En un contexto de creciente demanda de trabajo, la tasa de desempleo fue inferior a 10 por ciento en los últimos meses de 2006; el coeficiente de empleo-población urbana se elevó casi un punto porcentual en términos interanuales y registró un nivel históricamente alto. En ese marco de expansión, los salarios reales crecieron en promedio 8.4 por ciento. En conjunto, la evolución del empleo y las remuneraciones indujeron una reducción de los índices de pobreza e indigencia, aunque siguen siendo elevados.
La tasa de inflación descendió a 9.8 por ciento en 2006 respecto del año anterior, aunque antes de la crisis de 2001 se aproximó a 6 por ciento. A medida que se consolidaba la recuperación, apunta la Cepal, se fue configurando una dinámica de incremento de los índices de precios dentro de rangos moderados. Las variaciones mensuales de las tasas de inflación se convirtieron en un tema de gran interés, tanto para la opinión pública como para el gobierno. Las autoridades recurrieron a la negociación de acuerdos para influir directamente en la formación de precios, y la aplicación de impuestos y subsidios, sobre todo con el fin de frenar los reajustes de los precios de los servicios públicos, y de encauzar parte de la oferta de bienes, antes destinados a exportación, al mercado interno.

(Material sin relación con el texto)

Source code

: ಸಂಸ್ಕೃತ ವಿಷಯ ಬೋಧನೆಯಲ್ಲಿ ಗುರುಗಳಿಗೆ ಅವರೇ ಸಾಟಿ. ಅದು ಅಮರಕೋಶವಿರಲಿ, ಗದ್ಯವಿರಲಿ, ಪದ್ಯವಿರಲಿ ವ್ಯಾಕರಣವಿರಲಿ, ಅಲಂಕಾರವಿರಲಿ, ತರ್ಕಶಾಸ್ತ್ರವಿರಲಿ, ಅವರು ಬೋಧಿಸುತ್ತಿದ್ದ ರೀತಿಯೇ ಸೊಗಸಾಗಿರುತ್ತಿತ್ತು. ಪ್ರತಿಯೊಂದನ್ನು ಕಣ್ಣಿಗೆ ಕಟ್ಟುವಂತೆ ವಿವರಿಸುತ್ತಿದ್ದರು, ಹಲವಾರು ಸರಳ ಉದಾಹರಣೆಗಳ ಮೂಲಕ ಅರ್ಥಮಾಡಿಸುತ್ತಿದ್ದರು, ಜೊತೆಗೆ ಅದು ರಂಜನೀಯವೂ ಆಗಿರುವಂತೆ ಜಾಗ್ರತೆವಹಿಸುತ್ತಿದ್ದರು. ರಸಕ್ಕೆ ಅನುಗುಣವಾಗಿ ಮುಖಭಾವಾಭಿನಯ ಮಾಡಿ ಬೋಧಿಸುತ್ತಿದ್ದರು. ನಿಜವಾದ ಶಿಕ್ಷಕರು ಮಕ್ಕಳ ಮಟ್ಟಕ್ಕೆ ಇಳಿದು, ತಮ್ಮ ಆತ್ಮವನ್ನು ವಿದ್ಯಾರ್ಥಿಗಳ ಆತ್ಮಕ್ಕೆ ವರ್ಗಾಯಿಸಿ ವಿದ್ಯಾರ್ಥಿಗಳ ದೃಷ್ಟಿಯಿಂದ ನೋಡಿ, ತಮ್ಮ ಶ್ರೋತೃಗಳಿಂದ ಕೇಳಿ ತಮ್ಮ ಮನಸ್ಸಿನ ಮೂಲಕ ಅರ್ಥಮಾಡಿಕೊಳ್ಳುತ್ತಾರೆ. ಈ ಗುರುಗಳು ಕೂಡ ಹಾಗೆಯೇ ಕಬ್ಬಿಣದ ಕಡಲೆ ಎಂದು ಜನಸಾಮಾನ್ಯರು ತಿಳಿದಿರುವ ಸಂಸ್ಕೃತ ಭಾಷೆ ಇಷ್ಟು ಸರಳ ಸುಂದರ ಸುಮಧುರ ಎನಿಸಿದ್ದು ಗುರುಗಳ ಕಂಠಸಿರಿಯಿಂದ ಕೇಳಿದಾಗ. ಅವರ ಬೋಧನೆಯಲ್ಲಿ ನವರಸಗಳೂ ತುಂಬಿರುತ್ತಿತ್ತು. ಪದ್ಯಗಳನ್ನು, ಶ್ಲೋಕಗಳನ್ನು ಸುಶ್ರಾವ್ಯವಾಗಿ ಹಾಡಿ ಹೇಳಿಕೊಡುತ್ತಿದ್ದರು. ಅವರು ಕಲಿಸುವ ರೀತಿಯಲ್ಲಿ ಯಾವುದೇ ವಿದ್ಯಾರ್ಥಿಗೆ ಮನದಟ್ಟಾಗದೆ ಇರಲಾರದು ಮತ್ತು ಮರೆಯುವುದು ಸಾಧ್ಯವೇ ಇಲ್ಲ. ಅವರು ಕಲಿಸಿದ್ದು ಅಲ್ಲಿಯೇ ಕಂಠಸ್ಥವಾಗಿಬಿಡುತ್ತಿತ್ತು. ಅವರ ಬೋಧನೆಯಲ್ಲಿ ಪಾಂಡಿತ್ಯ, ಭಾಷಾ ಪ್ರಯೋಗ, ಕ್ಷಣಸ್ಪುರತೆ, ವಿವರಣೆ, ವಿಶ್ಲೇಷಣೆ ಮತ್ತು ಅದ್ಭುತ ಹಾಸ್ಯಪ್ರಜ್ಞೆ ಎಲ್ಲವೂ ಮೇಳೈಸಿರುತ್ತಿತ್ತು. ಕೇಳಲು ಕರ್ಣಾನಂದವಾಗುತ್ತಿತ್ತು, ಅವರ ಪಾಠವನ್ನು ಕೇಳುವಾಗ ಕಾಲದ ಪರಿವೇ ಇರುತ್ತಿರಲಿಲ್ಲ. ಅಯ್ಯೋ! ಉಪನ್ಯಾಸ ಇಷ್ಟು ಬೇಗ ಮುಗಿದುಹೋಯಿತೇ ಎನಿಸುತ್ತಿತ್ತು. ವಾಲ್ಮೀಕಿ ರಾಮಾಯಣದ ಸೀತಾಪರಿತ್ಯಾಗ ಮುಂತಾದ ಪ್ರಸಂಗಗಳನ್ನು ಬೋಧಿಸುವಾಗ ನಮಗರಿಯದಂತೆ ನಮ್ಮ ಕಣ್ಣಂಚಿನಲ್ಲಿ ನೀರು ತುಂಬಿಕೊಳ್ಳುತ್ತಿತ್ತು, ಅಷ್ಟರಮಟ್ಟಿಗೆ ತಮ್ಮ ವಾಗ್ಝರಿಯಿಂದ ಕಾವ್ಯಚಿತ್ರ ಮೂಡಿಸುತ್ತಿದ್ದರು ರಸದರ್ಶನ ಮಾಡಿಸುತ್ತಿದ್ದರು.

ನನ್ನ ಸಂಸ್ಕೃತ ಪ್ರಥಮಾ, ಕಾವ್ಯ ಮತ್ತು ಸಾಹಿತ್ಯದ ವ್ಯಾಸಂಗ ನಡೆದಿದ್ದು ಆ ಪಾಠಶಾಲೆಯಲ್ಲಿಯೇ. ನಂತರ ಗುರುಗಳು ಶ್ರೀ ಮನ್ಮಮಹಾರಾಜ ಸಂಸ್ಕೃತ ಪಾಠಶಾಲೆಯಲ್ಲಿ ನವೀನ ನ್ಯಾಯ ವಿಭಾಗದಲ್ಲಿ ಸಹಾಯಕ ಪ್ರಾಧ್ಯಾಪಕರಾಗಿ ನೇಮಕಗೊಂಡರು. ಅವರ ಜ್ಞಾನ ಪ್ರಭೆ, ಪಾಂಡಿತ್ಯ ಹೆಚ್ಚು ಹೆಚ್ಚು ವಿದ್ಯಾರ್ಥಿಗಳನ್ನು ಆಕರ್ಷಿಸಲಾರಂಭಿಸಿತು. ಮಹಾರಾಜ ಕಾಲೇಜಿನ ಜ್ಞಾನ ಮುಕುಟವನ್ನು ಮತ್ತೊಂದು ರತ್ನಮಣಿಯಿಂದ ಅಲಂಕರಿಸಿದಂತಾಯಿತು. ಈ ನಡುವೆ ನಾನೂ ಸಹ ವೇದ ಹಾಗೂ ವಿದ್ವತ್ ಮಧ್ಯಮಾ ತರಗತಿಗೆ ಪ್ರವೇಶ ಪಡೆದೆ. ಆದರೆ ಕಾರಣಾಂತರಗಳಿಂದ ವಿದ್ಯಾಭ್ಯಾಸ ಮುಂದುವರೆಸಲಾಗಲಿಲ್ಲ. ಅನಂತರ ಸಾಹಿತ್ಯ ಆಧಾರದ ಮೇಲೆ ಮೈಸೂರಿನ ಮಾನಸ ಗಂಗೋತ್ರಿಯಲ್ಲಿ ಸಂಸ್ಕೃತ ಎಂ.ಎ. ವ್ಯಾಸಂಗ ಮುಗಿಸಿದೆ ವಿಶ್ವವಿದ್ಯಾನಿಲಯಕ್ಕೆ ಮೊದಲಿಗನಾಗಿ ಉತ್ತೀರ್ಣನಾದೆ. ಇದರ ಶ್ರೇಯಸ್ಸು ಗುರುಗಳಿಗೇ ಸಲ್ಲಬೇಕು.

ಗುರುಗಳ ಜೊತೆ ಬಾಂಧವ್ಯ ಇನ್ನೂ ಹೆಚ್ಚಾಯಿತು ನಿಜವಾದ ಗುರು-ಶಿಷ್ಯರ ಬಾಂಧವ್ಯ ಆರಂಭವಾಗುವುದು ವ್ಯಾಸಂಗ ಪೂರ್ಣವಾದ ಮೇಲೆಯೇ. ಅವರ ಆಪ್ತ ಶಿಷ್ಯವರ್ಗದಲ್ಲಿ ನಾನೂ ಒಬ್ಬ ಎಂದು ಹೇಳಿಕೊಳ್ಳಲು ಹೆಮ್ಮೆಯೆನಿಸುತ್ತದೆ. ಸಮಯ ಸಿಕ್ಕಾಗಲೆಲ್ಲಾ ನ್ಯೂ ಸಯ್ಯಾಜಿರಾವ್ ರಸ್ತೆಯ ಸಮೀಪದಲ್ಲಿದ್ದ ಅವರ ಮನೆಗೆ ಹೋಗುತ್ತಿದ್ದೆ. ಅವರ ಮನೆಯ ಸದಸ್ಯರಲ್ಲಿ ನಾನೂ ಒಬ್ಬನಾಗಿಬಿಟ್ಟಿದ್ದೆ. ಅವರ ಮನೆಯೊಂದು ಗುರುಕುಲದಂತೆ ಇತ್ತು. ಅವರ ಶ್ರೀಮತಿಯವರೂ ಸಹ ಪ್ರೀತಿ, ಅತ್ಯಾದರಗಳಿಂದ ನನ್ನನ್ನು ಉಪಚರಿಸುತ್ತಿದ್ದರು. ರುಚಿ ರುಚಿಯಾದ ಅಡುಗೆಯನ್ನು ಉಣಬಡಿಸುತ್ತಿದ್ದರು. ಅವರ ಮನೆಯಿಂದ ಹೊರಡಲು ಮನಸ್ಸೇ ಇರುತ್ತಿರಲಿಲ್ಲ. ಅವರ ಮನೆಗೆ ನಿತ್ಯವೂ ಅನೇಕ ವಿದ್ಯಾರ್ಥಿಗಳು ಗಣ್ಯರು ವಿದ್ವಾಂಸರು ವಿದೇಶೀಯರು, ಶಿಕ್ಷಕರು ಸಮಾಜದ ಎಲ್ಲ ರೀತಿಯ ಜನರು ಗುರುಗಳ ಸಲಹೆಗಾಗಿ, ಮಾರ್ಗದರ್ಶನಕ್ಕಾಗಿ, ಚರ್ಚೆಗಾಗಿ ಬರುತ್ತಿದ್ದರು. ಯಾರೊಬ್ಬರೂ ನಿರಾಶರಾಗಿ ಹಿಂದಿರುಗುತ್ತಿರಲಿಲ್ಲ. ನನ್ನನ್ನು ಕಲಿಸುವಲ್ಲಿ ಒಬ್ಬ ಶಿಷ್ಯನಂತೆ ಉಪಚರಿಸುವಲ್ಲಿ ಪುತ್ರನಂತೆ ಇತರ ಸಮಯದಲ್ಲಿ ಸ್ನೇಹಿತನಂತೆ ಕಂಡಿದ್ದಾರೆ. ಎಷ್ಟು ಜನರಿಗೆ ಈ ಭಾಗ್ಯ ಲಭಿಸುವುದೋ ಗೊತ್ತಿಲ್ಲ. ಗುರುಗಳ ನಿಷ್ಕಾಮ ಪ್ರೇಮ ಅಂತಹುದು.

Las cuentas públicas nacionales reportaron en 2006 un superávit primario que ascendió a 3.5 por ciento del PIB. Este saldo volvió a ser elevado en términos históricos, aunque algo inferior al del año anterior. La recaudación de impuestos mostró una considerable alza, superior a la del valor nominal del producto. El gasto primario, al que contribuyeron cada vez más las inversiones, acompañó la evolución de los ingresos hasta fines de 2006, período en que se observó una aceleración que se prolongó en los primeros meses de 2007.
En fin, ahora le toca a Cristina Fernández, aunque, finalmente, todo queda en familia.
Las rebanadas del pastel:
¿Desubicados? Dice el secretario de Hacienda, Agustín Carstens, que el crecimiento económico de México está “a salvo”. Ojalá que reconsidere, porque a lo largo de los cinco lustros recientes ese crecimiento que está “a salvo” reporta un promedio anual de 2 por ciento… En tanto, el inquilino de Los Pinos celebra que el presupuesto 2008 reporta “una cifra récord en inversión”, cuando lo cierto es que el grueso de esos dineros se destinará al pago de nómina burocrática.